◆ **Instructions for the task**:
Write out the listing below word for word.

● ● ● ●

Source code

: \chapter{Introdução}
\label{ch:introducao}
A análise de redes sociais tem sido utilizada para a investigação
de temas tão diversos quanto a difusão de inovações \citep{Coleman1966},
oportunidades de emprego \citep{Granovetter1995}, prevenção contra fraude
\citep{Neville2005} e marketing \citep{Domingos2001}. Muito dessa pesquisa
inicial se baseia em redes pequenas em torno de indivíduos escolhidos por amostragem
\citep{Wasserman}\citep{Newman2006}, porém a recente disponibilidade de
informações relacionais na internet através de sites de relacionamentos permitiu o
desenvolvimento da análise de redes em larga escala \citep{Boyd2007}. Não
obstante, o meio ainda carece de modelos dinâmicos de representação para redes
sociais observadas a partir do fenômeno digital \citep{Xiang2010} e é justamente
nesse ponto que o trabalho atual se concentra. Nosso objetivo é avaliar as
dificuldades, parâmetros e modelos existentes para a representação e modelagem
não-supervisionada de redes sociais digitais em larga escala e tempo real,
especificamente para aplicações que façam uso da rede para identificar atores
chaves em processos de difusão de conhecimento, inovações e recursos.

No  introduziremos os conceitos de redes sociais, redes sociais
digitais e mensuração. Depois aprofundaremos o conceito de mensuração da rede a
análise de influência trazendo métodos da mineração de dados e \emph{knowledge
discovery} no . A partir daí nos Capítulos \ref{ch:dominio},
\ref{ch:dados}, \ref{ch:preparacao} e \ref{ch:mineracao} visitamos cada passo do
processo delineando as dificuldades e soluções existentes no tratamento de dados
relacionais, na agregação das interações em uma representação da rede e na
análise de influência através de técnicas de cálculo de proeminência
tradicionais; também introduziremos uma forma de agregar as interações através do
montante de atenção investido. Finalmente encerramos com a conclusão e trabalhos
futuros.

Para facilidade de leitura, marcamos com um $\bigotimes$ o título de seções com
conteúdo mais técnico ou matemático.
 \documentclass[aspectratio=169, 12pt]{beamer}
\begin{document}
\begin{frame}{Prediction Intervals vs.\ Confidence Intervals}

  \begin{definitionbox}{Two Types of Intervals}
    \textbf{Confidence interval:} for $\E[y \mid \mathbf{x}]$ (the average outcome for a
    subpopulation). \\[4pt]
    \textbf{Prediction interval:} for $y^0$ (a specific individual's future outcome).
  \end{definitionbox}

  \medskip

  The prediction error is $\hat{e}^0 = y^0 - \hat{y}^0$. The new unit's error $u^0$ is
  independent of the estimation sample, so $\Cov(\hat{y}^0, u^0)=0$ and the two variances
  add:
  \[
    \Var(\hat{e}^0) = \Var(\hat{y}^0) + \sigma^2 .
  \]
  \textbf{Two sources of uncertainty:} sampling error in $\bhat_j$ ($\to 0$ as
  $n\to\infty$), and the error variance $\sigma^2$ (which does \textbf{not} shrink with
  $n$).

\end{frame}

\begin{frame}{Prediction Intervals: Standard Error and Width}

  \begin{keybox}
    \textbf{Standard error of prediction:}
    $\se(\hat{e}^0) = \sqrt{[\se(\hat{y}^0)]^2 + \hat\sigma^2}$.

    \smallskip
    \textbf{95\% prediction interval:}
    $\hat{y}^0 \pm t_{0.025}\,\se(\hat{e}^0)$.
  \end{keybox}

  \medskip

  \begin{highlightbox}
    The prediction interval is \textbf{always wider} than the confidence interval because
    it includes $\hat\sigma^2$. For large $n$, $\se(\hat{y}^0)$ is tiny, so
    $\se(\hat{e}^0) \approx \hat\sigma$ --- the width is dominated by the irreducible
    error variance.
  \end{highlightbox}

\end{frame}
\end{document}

● ● ● ●

◆ **Answer box**:
Source code

: \chapter{Introdução}
\label{ch:introducao}
A análise de redes sociais tem sido utilizada para a investigação
de temas tão diversos quanto a difusão de inovações \citep{Coleman1966},
oportunidades de emprego \citep{Granovetter1995}, prevenção contra fraude
\citep{Neville2005} e marketing \citep{Domingos2001}. Muito dessa pesquisa
inicial se baseia em redes pequenas em torno de indivíduos escolhidos por amostragem
\citep{Wasserman}\citep{Newman2006}, porém a recente disponibilidade de
informações relacionais na internet através de sites de relacionamentos permitiu o
desenvolvimento da análise de redes em larga escala \citep{Boyd2007}. Não
obstante, o meio ainda carece de modelos dinâmicos de representação para redes
sociais observadas a partir do fenômeno digital \citep{Xiang2010} e é justamente
nesse ponto que o trabalho atual se concentra. Nosso objetivo é avaliar as
dificuldades, parâmetros e modelos existentes para a representação e modelagem
não-supervisionada de redes sociais digitais em larga escala e tempo real,
especificamente para aplicações que façam uso da rede para identificar atores
chaves em processos de difusão de conhecimento, inovações e recursos.

No  introduziremos os conceitos de redes sociais, redes sociais
digitais e mensuração. Depois aprofundaremos o conceito de mensuração da rede a
análise de influência trazendo métodos da mineração de dados e \emph{knowledge
discovery} no . A partir daí nos Capítulos \ref{ch:dominio},
\ref{ch:dados}, \ref{ch:preparacao} e \ref{ch:mineracao} visitamos cada passo do
processo delineando as dificuldades e soluções existentes no tratamento de dados
relacionais, na agregação das interações em uma representação da rede e na
análise de influência através de técnicas de cálculo de proeminência
tradicionais; também introduziremos uma forma de agregar as interações através do
montante de atenção investido. Finalmente encerramos com a conclusão e trabalhos
futuros.

Para facilidade de leitura, marcamos com um $\bigotimes$ o título de seções com
conteúdo mais técnico ou matemático.
 \documentclass[aspectratio=169, 12pt]{beamer}
\begin{document}
\begin{frame}{Prediction Intervals vs.\ Confidence Intervals}

  \begin{definitionbox}{Two Types of Intervals}
    \textbf{Confidence interval:} for $\E[y \mid \mathbf{x}]$ (the average outcome for a
    subpopulation). \\[4pt]
    \textbf{Prediction interval:} for $y^0$ (a specific individual's future outcome).
  \end{definitionbox}

  \medskip

  The prediction error is $\hat{e}^0 = y^0 - \hat{y}^0$. The new unit's error $u^0$ is
  independent of the estimation sample, so $\Cov(\hat{y}^0, u^0)=0$ and the two variances
  add:
  \[
    \Var(\hat{e}^0) = \Var(\hat{y}^0) + \sigma^2 .
  \]
  \textbf{Two sources of uncertainty:} sampling error in $\bhat_j$ ($\to 0$ as
  $n\to\infty$), and the error variance $\sigma^2$ (which does \textbf{not} shrink with
  $n$).

\end{frame}

\begin{frame}{Prediction Intervals: Standard Error and Width}

  \begin{keybox}
    \textbf{Standard error of prediction:}
    $\se(\hat{e}^0) = \sqrt{[\se(\hat{y}^0)]^2 + \hat\sigma^2}$.

    \smallskip
    \textbf{95\% prediction interval:}
    $\hat{y}^0 \pm t_{0.025}\,\se(\hat{e}^0)$.
  \end{keybox}

  \medskip

  \begin{highlightbox}
    The prediction interval is \textbf{always wider} than the confidence interval because
    it includes $\hat\sigma^2$. For large $n$, $\se(\hat{y}^0)$ is tiny, so
    $\se(\hat{e}^0) \approx \hat\sigma$ --- the width is dominated by the irreducible
    error variance.
  \end{highlightbox}

\end{frame}
\end{document}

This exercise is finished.